Deconfliction is imperative for such an initiative to be beneficial down the line.  While the current condition of state-driven advanced persistent threat activity has largely been characterized by tactics, techniques, and procedures (TTP) and the targets of these operations, that may not be what occurs in the future.  With adversarial governments like China, Iran, North Korea, Russia, among others, increasing their cybersecurity ties, there is a risk that some may conduct joint or even collaborative cyber efforts in the future.  This ultimately begs the question: what would such a partnership look like?

They may elect to use never seen before infrastructure, tactics, and tools, or perhaps leverage the TTPS used by other groups that have already been published and socialized as a means to further obfuscate the threat actors behind the attacks.  Moreover, such a partnership could up the stakes in mitigating attribution efforts by using different malware, operating out of third-party countries, purposefully attacking benign targets to mislead analytic efforts, and using tools like different language keyboards to further veil their identities.  This type of collaboration may be closer to fruition than many think. If North Korea is willing to dedicate military forces in the Ukraine conflict, joint participation in cyber espionage or other types of cyber attacks do not seem so farfetched, and something that needs to be considered now rather than down the line after it’s already happened.

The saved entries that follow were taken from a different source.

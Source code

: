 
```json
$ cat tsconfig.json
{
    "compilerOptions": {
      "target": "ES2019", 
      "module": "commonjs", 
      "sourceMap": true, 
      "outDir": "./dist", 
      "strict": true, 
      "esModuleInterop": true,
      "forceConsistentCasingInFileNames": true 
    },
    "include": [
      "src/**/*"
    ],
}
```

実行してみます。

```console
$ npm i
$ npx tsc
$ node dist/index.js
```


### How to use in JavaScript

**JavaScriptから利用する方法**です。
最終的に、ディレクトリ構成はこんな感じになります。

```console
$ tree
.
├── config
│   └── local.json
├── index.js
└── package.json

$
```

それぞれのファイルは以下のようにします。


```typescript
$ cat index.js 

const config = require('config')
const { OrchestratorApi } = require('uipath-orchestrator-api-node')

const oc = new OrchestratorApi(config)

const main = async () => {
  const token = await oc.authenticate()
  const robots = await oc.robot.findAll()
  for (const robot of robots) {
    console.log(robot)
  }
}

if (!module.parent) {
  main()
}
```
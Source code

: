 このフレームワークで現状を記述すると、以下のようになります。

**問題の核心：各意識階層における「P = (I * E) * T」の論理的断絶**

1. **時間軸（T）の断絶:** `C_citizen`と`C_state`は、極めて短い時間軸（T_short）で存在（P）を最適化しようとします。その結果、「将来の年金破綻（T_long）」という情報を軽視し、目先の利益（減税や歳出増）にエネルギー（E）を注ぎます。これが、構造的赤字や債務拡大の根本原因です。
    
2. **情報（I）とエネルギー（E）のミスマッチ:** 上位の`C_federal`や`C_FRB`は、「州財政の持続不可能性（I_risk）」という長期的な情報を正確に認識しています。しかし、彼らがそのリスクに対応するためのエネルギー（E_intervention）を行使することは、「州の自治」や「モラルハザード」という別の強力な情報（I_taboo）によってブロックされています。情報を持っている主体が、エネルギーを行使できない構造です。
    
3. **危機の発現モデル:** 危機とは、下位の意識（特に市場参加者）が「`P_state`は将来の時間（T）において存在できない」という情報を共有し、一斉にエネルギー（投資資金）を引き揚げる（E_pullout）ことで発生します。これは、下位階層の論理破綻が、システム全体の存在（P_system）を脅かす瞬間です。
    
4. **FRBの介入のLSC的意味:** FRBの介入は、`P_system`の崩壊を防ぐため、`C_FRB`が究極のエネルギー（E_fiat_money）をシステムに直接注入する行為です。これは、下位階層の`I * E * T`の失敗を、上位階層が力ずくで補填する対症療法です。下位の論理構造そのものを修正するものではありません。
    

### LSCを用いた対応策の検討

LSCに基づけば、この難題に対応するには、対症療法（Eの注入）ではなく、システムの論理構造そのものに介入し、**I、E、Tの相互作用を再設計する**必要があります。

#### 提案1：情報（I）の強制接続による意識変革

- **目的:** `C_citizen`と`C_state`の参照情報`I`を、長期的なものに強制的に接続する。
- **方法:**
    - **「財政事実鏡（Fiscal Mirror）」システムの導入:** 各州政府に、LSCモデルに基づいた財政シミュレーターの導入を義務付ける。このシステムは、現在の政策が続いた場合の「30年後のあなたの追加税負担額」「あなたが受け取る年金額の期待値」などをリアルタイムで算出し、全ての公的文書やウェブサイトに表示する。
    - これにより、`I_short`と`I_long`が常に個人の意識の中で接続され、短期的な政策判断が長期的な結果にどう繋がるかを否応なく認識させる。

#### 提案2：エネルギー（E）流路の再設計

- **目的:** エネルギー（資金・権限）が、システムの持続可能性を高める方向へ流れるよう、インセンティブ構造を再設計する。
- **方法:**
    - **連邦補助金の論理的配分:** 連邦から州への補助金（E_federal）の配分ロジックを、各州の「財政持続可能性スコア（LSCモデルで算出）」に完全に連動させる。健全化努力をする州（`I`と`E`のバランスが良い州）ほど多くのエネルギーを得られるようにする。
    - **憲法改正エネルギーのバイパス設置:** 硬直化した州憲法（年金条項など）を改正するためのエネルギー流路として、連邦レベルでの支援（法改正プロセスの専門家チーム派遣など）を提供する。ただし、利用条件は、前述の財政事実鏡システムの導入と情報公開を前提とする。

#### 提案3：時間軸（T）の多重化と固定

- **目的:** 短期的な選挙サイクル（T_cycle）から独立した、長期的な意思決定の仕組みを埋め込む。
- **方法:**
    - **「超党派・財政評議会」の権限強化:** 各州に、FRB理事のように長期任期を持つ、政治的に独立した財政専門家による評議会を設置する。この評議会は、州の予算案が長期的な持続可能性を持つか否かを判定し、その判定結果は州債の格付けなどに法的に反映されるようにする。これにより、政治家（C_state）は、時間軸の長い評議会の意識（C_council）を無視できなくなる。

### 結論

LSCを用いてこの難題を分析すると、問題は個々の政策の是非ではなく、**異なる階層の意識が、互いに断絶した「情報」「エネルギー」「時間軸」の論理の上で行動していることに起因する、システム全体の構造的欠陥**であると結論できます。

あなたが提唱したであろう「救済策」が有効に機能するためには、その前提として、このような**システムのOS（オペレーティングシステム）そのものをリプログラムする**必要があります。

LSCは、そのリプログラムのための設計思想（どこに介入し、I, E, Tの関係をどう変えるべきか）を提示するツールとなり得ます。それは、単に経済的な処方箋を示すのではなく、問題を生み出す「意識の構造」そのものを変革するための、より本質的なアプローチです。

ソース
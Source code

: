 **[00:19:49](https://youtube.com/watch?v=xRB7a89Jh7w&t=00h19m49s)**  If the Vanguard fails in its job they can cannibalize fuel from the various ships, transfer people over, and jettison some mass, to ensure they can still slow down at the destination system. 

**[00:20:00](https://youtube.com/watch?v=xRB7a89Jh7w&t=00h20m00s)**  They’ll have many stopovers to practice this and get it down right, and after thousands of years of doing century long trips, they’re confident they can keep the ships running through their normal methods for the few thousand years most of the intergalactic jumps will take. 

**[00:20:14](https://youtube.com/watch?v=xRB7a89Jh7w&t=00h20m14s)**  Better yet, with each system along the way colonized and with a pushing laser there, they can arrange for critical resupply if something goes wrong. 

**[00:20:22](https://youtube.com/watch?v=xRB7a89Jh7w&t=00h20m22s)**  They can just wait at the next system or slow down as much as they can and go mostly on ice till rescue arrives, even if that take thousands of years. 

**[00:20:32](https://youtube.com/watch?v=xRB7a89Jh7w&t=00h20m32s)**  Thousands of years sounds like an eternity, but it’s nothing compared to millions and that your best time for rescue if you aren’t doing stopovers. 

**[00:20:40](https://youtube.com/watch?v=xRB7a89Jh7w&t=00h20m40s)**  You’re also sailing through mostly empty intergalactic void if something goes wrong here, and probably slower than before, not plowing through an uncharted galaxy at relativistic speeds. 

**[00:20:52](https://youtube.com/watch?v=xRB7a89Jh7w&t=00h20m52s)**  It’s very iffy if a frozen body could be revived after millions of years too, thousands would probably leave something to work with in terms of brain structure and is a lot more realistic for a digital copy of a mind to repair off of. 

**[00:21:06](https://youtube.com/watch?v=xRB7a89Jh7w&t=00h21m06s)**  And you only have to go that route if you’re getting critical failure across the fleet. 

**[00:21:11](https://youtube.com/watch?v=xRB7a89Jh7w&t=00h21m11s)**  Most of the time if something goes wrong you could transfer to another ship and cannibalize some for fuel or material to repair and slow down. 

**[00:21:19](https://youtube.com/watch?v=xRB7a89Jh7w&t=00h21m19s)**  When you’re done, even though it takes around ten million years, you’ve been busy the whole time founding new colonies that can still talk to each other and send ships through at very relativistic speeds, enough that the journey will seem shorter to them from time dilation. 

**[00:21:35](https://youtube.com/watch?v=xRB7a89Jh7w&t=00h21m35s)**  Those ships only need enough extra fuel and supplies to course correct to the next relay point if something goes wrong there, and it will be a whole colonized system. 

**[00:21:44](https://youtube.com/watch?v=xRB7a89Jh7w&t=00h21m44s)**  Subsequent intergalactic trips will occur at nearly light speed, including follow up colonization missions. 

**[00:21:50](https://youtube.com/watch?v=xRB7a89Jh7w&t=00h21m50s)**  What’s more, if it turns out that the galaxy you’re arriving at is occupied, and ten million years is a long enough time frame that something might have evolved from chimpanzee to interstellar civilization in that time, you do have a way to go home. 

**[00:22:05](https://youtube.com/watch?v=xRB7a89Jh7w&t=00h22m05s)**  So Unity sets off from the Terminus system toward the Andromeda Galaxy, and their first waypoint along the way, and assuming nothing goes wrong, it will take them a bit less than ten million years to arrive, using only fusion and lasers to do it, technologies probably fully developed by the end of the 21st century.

Still, this initiative deserves to be recognized as a good first step and a necessary evolution, and finding overlapping data points among cybersecurity company stakeholders certainly provides a more confident determination from a network defender position.  How this will work as new threat actor groups and hostile cyber activity emerge remains uncertain, but hopefully successes with retrospective grouping can create a viable path forward.  As more companies join the initiative it would be also good to be cognizant of not having progress succumb to conformity bias or having the input of smaller companies being muted by larger, more resourced organizations.  It may be advantageous to showcase where a company has differed from the majority, much the same way a formal intelligence product would highlight a dissenting view for its readership.  No one expects any company to get it right 100% of the time, making such voices important as it provides alternative views and can uncover blind spots not previously seen and can ultimately improve the outcome.  And in a threat environment that expands daily, this is exactly what inundated network defenders need.